- [Material for this exercise]:
***

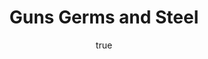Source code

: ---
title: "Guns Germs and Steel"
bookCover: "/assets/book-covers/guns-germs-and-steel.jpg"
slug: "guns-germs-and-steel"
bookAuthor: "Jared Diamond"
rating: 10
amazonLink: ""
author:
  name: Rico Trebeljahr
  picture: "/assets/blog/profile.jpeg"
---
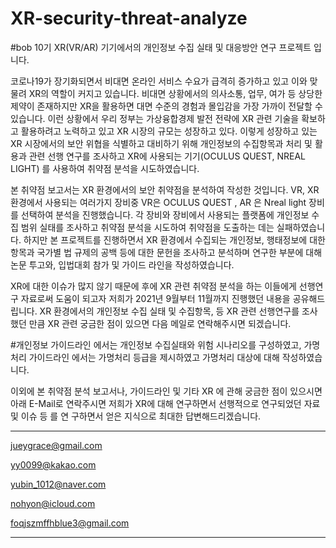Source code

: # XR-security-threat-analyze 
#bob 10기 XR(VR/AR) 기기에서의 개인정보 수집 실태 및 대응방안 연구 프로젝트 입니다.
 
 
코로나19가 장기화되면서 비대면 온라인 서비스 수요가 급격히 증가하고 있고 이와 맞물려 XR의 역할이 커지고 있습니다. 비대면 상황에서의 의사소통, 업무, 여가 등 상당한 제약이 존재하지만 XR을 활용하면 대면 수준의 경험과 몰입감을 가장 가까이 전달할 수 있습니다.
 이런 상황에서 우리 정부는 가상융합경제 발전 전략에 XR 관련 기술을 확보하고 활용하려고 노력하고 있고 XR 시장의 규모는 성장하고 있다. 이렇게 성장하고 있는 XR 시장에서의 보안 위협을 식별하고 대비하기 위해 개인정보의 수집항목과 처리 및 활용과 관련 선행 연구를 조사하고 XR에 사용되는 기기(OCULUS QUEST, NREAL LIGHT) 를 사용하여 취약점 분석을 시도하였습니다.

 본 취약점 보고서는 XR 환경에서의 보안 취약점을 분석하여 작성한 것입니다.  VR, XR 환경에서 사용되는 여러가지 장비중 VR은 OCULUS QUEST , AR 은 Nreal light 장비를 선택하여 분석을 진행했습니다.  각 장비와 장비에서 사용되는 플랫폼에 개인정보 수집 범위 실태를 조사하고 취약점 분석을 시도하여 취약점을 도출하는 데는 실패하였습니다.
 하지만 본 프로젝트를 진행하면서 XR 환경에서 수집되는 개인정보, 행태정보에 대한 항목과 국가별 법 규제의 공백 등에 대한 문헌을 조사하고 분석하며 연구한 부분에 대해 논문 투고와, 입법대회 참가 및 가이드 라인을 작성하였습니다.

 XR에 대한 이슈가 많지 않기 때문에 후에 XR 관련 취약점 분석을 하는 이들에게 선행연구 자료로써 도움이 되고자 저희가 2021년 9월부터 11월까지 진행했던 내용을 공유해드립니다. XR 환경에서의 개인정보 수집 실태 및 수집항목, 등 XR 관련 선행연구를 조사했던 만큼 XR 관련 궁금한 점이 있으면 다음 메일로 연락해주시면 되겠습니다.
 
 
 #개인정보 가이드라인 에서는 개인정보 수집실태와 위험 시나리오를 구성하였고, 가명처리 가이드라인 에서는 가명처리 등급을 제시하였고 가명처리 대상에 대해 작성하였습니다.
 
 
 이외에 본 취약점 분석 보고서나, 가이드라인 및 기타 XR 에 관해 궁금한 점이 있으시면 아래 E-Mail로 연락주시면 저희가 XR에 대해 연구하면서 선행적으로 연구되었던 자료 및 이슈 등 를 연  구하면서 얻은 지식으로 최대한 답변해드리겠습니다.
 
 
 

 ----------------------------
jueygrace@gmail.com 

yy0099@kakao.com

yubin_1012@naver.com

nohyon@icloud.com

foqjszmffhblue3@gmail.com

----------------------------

***

- [Task brief]: This task asks for the data above repeated exactly, without a single picture.

- [Task output]:
Source code

: ---
title: "Guns Germs and Steel"
bookCover: "/assets/book-covers/guns-germs-and-steel.jpg"
slug: "guns-germs-and-steel"
bookAuthor: "Jared Diamond"
rating: 10
amazonLink: ""
author:
  name: Rico Trebeljahr
  picture: "/assets/blog/profile.jpeg"
---
Source code

: # XR-security-threat-analyze 
#bob 10기 XR(VR/AR) 기기에서의 개인정보 수집 실태 및 대응방안 연구 프로젝트 입니다.
 
 
코로나19가 장기화되면서 비대면 온라인 서비스 수요가 급격히 증가하고 있고 이와 맞물려 XR의 역할이 커지고 있습니다. 비대면 상황에서의 의사소통, 업무, 여가 등 상당한 제약이 존재하지만 XR을 활용하면 대면 수준의 경험과 몰입감을 가장 가까이 전달할 수 있습니다.
 이런 상황에서 우리 정부는 가상융합경제 발전 전략에 XR 관련 기술을 확보하고 활용하려고 노력하고 있고 XR 시장의 규모는 성장하고 있다. 이렇게 성장하고 있는 XR 시장에서의 보안 위협을 식별하고 대비하기 위해 개인정보의 수집항목과 처리 및 활용과 관련 선행 연구를 조사하고 XR에 사용되는 기기(OCULUS QUEST, NREAL LIGHT) 를 사용하여 취약점 분석을 시도하였습니다.

 본 취약점 보고서는 XR 환경에서의 보안 취약점을 분석하여 작성한 것입니다.  VR, XR 환경에서 사용되는 여러가지 장비중 VR은 OCULUS QUEST , AR 은 Nreal light 장비를 선택하여 분석을 진행했습니다.  각 장비와 장비에서 사용되는 플랫폼에 개인정보 수집 범위 실태를 조사하고 취약점 분석을 시도하여 취약점을 도출하는 데는 실패하였습니다.
 하지만 본 프로젝트를 진행하면서 XR 환경에서 수집되는 개인정보, 행태정보에 대한 항목과 국가별 법 규제의 공백 등에 대한 문헌을 조사하고 분석하며 연구한 부분에 대해 논문 투고와, 입법대회 참가 및 가이드 라인을 작성하였습니다.

 XR에 대한 이슈가 많지 않기 때문에 후에 XR 관련 취약점 분석을 하는 이들에게 선행연구 자료로써 도움이 되고자 저희가 2021년 9월부터 11월까지 진행했던 내용을 공유해드립니다. XR 환경에서의 개인정보 수집 실태 및 수집항목, 등 XR 관련 선행연구를 조사했던 만큼 XR 관련 궁금한 점이 있으면 다음 메일로 연락해주시면 되겠습니다.
 
 
 #개인정보 가이드라인 에서는 개인정보 수집실태와 위험 시나리오를 구성하였고, 가명처리 가이드라인 에서는 가명처리 등급을 제시하였고 가명처리 대상에 대해 작성하였습니다.
 
 
 이외에 본 취약점 분석 보고서나, 가이드라인 및 기타 XR 에 관해 궁금한 점이 있으시면 아래 E-Mail로 연락주시면 저희가 XR에 대해 연구하면서 선행적으로 연구되었던 자료 및 이슈 등 를 연  구하면서 얻은 지식으로 최대한 답변해드리겠습니다.
 
 
 

 ----------------------------
jueygrace@gmail.com 

yy0099@kakao.com

yubin_1012@naver.com

nohyon@icloud.com

foqjszmffhblue3@gmail.com

----------------------------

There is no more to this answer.